→ **Provided material**
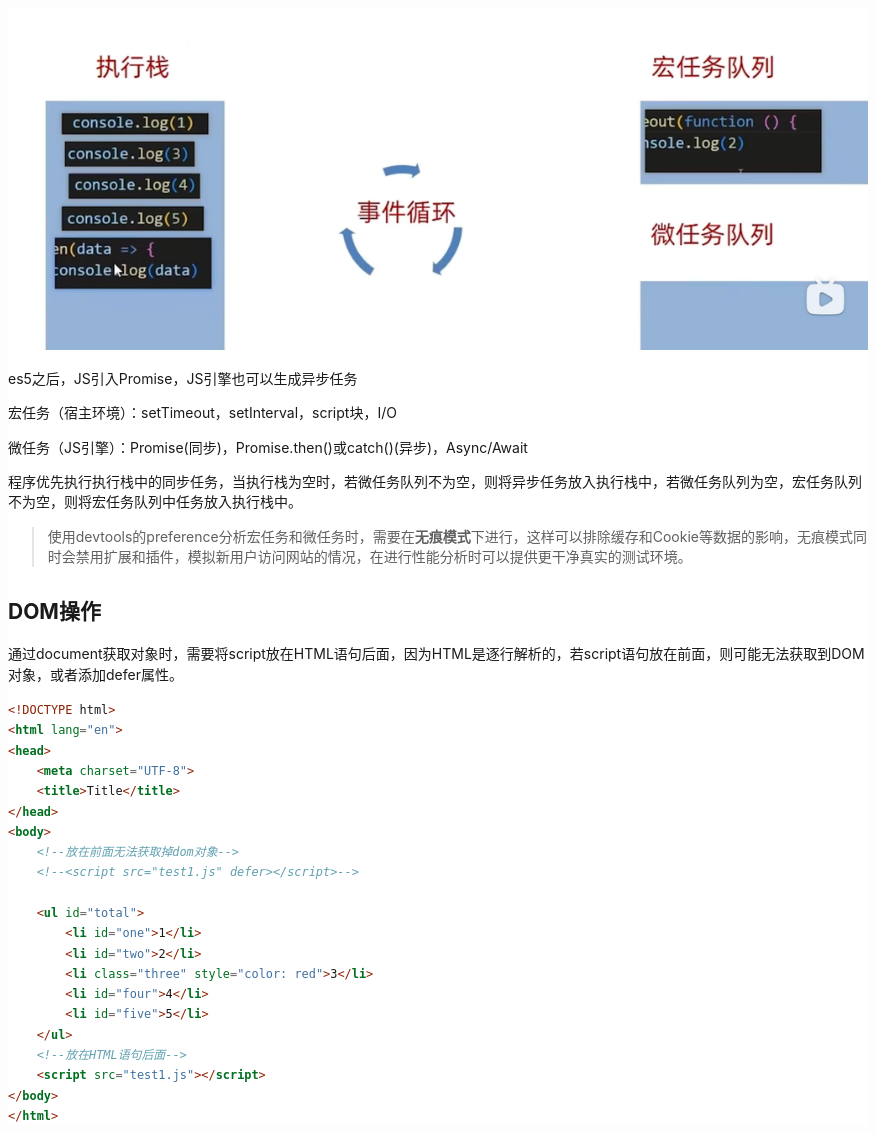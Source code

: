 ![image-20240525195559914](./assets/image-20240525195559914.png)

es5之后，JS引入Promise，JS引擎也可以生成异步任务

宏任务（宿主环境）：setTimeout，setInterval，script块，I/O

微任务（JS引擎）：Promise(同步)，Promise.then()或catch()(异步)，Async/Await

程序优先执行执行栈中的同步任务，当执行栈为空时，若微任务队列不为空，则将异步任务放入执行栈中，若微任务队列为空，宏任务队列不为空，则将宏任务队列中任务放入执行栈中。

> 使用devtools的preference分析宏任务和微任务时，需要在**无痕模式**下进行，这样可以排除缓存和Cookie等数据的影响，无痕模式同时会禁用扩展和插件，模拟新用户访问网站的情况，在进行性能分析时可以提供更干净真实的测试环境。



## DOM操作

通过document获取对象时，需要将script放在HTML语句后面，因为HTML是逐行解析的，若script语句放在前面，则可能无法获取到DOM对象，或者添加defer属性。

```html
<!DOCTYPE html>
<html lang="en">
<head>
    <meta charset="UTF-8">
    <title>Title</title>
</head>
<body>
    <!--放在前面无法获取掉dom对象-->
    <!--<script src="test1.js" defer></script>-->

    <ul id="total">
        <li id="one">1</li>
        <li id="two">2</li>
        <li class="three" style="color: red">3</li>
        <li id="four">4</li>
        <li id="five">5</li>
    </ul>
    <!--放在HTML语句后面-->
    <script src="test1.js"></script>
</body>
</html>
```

→ **Assigned task**
Word for word, return the material, omitting the pictures.

→ **Response area**
Source code

: ![image-20240525195559914](./assets/image-20240525195559914.png)

es5之后，JS引入Promise，JS引擎也可以生成异步任务

宏任务（宿主环境）：setTimeout，setInterval，script块，I/O

微任务（JS引擎）：Promise(同步)，Promise.then()或catch()(异步)，Async/Await

程序优先执行执行栈中的同步任务，当执行栈为空时，若微任务队列不为空，则将异步任务放入执行栈中，若微任务队列为空，宏任务队列不为空，则将宏任务队列中任务放入执行栈中。

> 使用devtools的preference分析宏任务和微任务时，需要在**无痕模式**下进行，这样可以排除缓存和Cookie等数据的影响，无痕模式同时会禁用扩展和插件，模拟新用户访问网站的情况，在进行性能分析时可以提供更干净真实的测试环境。



## DOM操作

通过document获取对象时，需要将script放在HTML语句后面，因为HTML是逐行解析的，若script语句放在前面，则可能无法获取到DOM对象，或者添加defer属性。

```html
<!DOCTYPE html>
<html lang="en">
<head>
    <meta charset="UTF-8">
    <title>Title</title>
</head>
<body>
    <!--放在前面无法获取掉dom对象-->
    <!--<script src="test1.js" defer></script>-->

    <ul id="total">
        <li id="one">1</li>
        <li id="two">2</li>
        <li class="three" style="color: red">3</li>
        <li id="four">4</li>
        <li id="five">5</li>
    </ul>
    <!--放在HTML语句后面-->
    <script src="test1.js"></script>
</body>
</html>
```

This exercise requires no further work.